- Problem requirements:
Only certain lines below are wanted: those starting at the line containing "# Classical Mechanics" and ending at the line containing "sbt package", both included, each retyped exactly.

- Supplied information:

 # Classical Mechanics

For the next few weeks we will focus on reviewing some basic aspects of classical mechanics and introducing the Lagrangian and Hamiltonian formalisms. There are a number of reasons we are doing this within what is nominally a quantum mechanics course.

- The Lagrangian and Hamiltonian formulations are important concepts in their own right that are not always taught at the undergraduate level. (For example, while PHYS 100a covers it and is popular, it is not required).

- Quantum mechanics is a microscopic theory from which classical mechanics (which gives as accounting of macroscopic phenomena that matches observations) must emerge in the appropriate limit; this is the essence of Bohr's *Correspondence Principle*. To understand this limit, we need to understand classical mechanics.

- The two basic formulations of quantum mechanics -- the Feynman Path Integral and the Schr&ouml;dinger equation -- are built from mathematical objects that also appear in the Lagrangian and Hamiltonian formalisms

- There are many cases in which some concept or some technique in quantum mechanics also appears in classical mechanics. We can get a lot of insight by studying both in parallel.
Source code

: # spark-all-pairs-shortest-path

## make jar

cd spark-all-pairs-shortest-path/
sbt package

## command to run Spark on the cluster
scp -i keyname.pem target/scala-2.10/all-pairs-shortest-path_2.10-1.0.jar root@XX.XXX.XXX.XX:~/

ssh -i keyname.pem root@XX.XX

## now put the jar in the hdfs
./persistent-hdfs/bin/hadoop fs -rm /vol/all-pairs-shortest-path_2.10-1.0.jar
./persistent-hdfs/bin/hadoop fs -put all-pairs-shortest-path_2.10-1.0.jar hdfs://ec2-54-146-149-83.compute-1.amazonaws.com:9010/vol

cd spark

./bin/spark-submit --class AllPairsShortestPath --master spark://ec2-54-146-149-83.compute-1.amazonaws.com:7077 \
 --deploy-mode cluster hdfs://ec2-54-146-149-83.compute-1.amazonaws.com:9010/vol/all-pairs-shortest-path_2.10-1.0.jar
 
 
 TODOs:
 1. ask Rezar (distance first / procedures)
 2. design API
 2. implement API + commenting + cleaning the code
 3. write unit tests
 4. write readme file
...
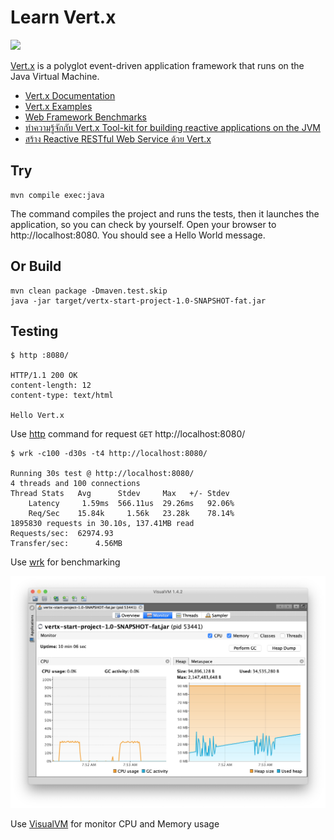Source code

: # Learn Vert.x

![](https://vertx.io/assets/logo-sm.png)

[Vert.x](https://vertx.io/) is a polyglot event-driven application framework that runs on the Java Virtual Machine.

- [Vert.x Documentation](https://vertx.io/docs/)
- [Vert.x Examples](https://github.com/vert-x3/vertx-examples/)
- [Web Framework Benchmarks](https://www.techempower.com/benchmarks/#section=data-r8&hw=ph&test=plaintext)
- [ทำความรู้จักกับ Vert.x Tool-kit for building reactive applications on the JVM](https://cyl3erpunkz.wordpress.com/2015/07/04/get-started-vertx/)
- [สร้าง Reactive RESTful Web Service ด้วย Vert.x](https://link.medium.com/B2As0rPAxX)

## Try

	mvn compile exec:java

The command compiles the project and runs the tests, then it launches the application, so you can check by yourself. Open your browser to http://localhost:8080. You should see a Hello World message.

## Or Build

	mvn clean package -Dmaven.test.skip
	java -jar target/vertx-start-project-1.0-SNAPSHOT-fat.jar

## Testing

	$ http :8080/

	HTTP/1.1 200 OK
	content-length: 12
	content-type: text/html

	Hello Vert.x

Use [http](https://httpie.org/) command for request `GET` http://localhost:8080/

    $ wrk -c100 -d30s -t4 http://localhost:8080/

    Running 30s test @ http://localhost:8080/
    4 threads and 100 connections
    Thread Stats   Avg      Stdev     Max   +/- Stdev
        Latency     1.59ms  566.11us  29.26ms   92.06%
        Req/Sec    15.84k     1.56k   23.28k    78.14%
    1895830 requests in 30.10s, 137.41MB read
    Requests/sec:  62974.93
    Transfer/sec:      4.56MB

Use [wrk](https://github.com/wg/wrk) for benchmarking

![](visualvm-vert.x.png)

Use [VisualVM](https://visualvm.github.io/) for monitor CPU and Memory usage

- Answer to this exercise:
 # Classical Mechanics

For the next few weeks we will focus on reviewing some basic aspects of classical mechanics and introducing the Lagrangian and Hamiltonian formalisms. There are a number of reasons we are doing this within what is nominally a quantum mechanics course.

- The Lagrangian and Hamiltonian formulations are important concepts in their own right that are not always taught at the undergraduate level. (For example, while PHYS 100a covers it and is popular, it is not required).

- Quantum mechanics is a microscopic theory from which classical mechanics (which gives as accounting of macroscopic phenomena that matches observations) must emerge in the appropriate limit; this is the essence of Bohr's *Correspondence Principle*. To understand this limit, we need to understand classical mechanics.

- The two basic formulations of quantum mechanics -- the Feynman Path Integral and the Schr&ouml;dinger equation -- are built from mathematical objects that also appear in the Lagrangian and Hamiltonian formalisms

- There are many cases in which some concept or some technique in quantum mechanics also appears in classical mechanics. We can get a lot of insight by studying both in parallel.
Source code

: # spark-all-pairs-shortest-path

## make jar

cd spark-all-pairs-shortest-path/
sbt package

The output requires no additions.